Mientras se dirimía la cuestión de fondo, el gobierno confederado había establecido la capital federal en Bajada del Paraná, por entonces un pequeño poblado a orillas del río homónimo. Desde allí ejercía la presidencia de la república Justo José de Urquiza quien, además de intervenir con frecuencia arbitrando en las interminables reyertas que alteraban la convivencia de las provincias unidas, debía ocuparse de atender la situación fiscal del incipiente Estado Nacional, por demás preocupante. En efecto, después de tantos años de guerra civil caracterizada por la confiscación de propiedades, saqueos de hacienda y ataques reiterados a las rutas comerciales, incendios de establecimientos y levas forzosas de trabajadores, junto a las interrupciones frecuentes de los ciclos productivos, la economía se encontraba estancada o directamente paralizada. Como consecuencia de ello, la actividad privada no podía aportar al Estado tributos acordes con las necesidades de un sistema institucional en vías de organización y con requerimientos en aumento.
Las cuentas públicas, por su parte, acusaban un importante desequilibrio adicional: la Confederación estaba agobiada por compromisos financieros contraídos durante la campaña del Ejército Grande que, en 1851, derrotó y depuso al dictador Juan Manuel de Rosas. Dicha campaña militar había sido solventada con un préstamo proveniente del Imperio de Brasil, mientras que los servicios de la deuda, que fuera garantizada con propiedades ubicadas en Entre Ríos, por su magnitud sólo podrían atenderse con los ingresos provenientes de la aduana de Buenos Aires. De hecho, los aranceles de exportación e importación que recaudaba el principal puerto argentino, quedaban en manos de los porteños como resultado de su secesión unilateral. El general Urquiza, acuciado por el elevado déficit fiscal y por las amortizaciones de la deuda, estaba compelido a nacionalizar el control de las rentas aduaneras cuanto antes. Además, azuzado por las provincias confederadas, que reclamaban el retorno del territorio bonaerense al seno de la Nación, finalmente se decidió a dar punto final a la situación enfrentando a los díscolos separatistas. Una vez más, los argentinos habrían de dirimir sus diferencias con las armas en la mano.

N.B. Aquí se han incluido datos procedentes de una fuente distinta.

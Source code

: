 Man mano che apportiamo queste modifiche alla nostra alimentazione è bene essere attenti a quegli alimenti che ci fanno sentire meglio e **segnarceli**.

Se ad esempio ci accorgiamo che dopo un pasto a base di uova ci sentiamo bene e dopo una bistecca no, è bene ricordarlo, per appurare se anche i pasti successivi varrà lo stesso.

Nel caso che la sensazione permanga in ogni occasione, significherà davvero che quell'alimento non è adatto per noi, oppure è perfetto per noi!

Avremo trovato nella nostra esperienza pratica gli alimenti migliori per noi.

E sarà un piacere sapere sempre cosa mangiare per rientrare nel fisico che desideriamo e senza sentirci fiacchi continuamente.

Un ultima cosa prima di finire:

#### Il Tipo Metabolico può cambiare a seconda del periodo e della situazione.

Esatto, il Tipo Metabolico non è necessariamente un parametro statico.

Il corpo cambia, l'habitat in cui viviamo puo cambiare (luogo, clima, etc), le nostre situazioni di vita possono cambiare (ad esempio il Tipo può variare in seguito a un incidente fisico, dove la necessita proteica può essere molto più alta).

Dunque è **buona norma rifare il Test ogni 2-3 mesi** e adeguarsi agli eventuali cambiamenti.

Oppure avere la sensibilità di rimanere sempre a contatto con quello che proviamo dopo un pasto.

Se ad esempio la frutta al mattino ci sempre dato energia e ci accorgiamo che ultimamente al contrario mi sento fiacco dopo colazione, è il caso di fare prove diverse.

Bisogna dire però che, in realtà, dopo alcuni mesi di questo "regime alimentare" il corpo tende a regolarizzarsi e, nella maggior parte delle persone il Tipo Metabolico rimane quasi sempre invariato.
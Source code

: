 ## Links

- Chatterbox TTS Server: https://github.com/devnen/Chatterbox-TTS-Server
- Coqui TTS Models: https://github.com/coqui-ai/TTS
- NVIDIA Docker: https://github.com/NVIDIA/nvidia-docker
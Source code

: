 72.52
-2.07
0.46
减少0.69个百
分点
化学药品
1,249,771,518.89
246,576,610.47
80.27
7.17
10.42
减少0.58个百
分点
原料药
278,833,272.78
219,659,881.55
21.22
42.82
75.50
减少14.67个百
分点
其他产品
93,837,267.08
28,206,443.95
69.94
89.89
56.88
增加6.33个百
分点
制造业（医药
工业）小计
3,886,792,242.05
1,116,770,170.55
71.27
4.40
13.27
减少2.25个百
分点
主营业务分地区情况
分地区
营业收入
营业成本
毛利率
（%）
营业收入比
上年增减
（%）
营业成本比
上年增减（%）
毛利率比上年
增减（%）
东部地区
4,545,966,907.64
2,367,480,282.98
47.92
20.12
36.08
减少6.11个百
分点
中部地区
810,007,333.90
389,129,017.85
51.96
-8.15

La batalla tuvo lugar en Cepeda, un predio ubicado en el límite interprovincial entre Santa Fe y Buenos Aires; el mismo lugar que fuera testigo cuatro décadas antes de otro memorable encuentro armado entre fuerzas porteñas y del interior del país. En esta ocasión, se midieron el ejército confederado al mando del propio Urquiza y las huestes bonaerenses dirigidas por Bartolomé Mitre, quien, por entonces, era su comandante. El choque de aceros y metralla ocurrió el 23 de octubre de 1859 y el combate se resolvió rápidamente. La experimentada caballería entrerriana, en la primera carga, arrolló de manera fulminante al adversario, desarmando sus líneas y forzándolo a efectuar una urgente retirada. Desquiciada por la superioridad ecuestre y la potencia de fuego de los federales, las desconcertadas tropas mitristas se embarcaron en el puerto de San Nicolás regresando precipitadamente a Buenos Aires.
Urquiza, seguro de la victoria, les permitió que se refugiaran en la ciudad. No tenía apuro por asestar el golpe final a quienes fugaban en completo desorden. Poco después, las tropas vencedoras acampaban al acecho, formando un cerco intimidante y ruidoso a las puertas de Buenos Aires. Varios miles de hombres provenientes del interior, armados hasta los dientes, acosaban la ciudad, presionando por arrancar una definición de parte de las autoridades locales, las cuales, paralizadas por la derrota, no se decidían a capitular. Urquiza armó su bunker a pocos kilómetros del centro porteño, en la zona de Flores y, mientras esperaba una respuesta a su ultimátum, se solazaba observando el movimiento bullicioso de la ciudad sitiada.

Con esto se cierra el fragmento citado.